──────── MATERIAL FOR THIS TASK ────────
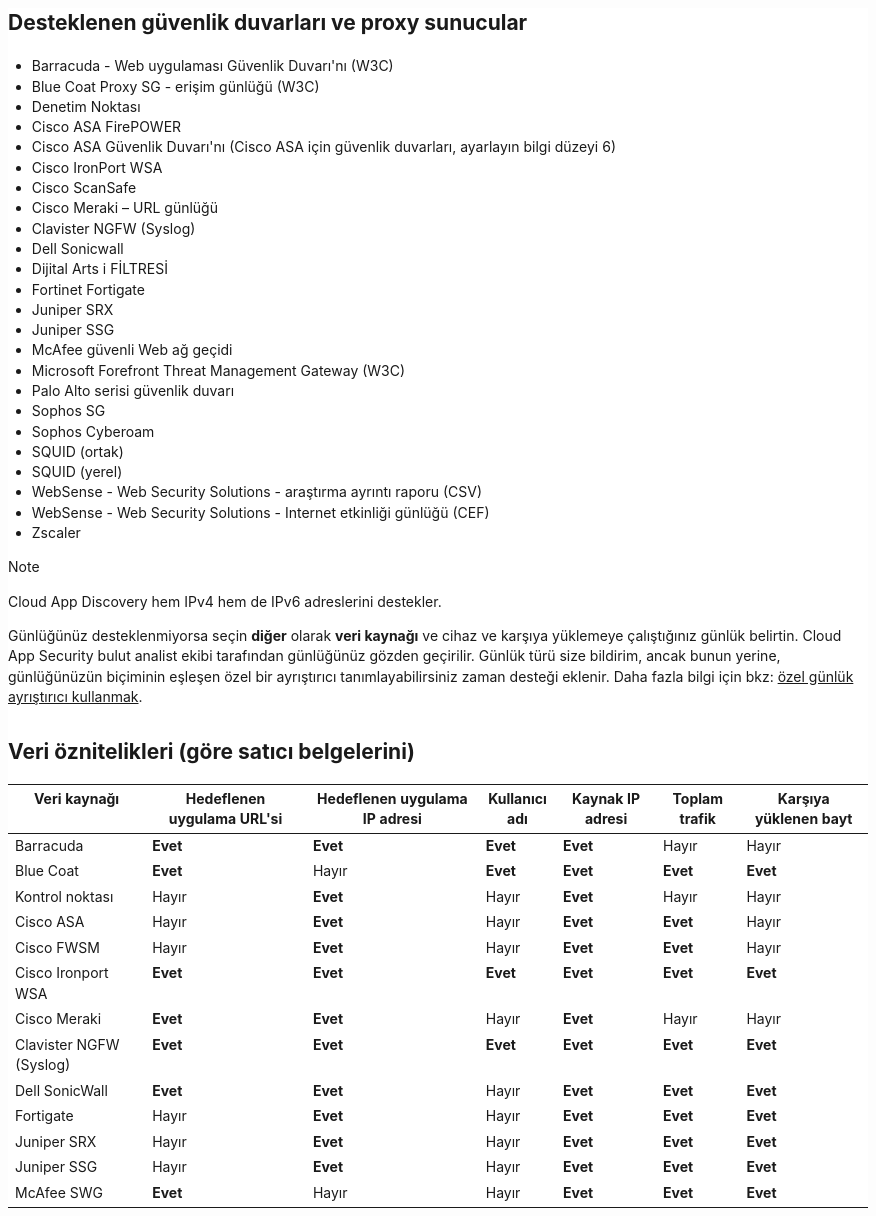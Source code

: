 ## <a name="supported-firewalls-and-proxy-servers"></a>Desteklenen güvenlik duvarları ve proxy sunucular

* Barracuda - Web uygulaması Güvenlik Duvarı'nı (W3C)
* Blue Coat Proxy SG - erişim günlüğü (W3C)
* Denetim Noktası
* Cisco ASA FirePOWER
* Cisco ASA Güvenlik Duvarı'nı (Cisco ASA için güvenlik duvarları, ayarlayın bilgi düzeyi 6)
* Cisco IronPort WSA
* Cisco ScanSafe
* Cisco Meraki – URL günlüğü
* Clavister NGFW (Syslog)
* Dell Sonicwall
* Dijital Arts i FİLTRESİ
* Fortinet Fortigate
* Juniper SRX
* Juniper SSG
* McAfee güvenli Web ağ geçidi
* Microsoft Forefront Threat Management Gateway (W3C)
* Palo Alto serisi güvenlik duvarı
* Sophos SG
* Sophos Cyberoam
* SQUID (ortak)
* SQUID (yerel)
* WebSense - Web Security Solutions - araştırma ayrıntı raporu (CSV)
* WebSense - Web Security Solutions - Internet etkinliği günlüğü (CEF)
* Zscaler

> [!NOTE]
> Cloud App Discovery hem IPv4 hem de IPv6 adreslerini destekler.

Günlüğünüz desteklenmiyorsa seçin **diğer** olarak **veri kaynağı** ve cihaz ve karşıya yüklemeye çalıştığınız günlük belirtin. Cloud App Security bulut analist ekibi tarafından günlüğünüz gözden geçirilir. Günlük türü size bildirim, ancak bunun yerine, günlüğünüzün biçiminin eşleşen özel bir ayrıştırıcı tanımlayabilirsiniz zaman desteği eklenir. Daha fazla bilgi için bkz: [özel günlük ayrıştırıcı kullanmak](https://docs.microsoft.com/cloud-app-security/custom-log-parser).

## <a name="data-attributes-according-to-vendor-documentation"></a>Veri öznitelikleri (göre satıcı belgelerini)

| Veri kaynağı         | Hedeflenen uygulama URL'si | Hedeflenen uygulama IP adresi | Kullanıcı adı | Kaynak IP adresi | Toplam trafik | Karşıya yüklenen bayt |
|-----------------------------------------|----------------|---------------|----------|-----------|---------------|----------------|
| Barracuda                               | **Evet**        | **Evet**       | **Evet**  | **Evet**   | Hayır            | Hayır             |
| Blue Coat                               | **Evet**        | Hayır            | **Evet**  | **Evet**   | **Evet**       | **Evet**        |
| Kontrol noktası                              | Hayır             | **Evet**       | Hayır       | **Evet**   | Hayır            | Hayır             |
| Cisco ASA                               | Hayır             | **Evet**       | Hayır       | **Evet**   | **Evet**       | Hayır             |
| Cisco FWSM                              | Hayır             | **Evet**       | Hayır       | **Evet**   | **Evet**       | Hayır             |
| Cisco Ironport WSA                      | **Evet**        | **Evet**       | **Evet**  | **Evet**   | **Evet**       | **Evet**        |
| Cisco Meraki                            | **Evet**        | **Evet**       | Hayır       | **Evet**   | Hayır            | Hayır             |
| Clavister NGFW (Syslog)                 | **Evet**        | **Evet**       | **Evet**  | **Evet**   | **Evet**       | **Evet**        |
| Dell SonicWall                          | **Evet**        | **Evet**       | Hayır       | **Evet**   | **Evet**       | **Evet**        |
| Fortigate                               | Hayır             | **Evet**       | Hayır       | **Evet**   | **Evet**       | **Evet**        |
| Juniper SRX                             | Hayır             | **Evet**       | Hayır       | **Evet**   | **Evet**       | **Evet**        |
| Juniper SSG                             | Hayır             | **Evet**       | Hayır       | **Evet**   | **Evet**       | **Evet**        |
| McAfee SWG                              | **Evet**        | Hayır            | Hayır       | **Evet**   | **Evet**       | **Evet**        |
────────
──────── MATERIAL FOR THIS TASK ────────
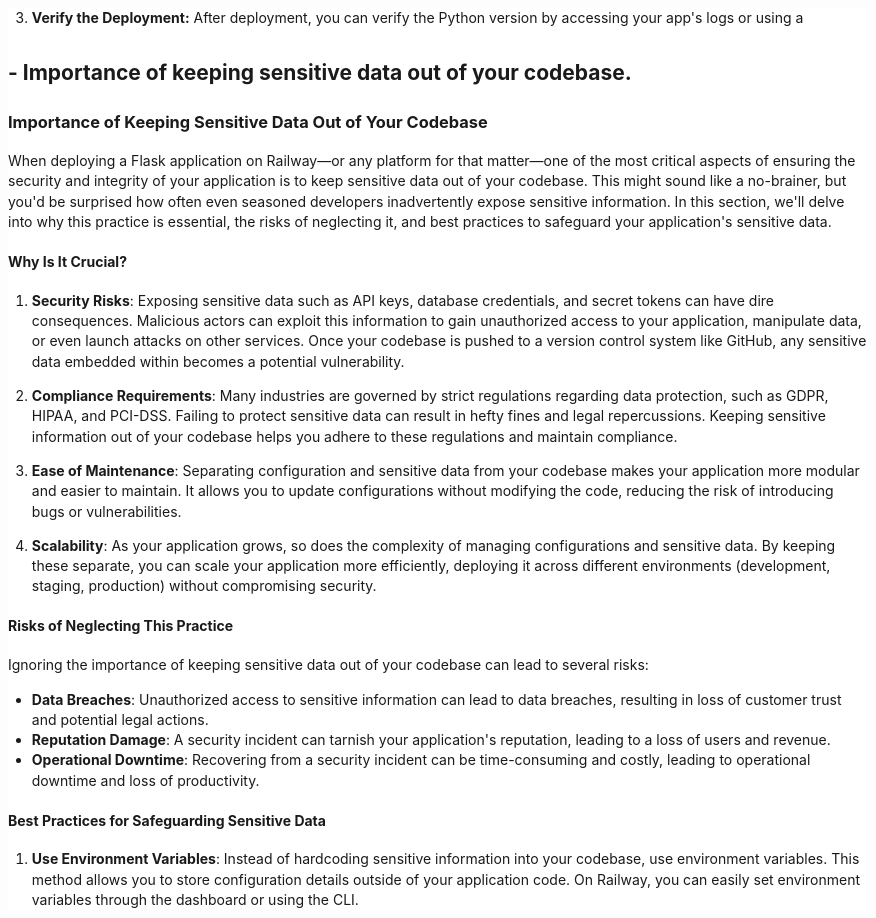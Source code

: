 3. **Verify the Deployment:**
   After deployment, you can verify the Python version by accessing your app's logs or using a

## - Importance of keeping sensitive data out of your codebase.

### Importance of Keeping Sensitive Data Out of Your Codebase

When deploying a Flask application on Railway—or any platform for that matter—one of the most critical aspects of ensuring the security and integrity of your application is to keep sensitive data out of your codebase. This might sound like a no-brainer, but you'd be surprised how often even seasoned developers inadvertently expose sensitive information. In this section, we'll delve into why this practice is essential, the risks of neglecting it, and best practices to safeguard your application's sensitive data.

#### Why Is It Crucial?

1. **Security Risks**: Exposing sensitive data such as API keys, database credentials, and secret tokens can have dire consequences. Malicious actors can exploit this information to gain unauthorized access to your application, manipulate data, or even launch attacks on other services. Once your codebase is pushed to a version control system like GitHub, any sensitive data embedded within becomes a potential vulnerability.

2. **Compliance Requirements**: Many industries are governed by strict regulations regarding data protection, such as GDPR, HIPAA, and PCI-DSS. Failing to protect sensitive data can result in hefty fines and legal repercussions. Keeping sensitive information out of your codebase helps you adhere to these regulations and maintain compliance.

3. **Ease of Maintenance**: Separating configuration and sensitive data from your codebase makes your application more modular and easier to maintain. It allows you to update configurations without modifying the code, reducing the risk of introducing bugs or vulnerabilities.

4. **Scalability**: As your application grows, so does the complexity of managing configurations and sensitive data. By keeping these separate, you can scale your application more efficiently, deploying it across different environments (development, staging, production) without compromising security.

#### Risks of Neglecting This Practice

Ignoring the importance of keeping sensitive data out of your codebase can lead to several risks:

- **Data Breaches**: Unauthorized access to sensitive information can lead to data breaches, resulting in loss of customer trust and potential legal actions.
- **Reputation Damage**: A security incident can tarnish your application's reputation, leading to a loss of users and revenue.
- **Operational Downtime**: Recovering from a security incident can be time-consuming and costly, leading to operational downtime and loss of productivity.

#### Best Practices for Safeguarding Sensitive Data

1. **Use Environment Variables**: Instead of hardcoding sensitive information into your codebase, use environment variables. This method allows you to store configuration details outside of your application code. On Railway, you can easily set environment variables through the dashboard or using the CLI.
────────
INSTRUCTIONS TO FOLLOW:
Output the lines above between the one holding "#### Best Practices" and the one holding "1. **Use Environment", inclusive, with nothing before or after them.

PROBLEM SOLUTION:
#### Best Practices for Safeguarding Sensitive Data

1. **Use Environment Variables**: Instead of hardcoding sensitive information into your codebase, use environment variables. This method allows you to store configuration details outside of your application code. On Railway, you can easily set environment variables through the dashboard or using the CLI.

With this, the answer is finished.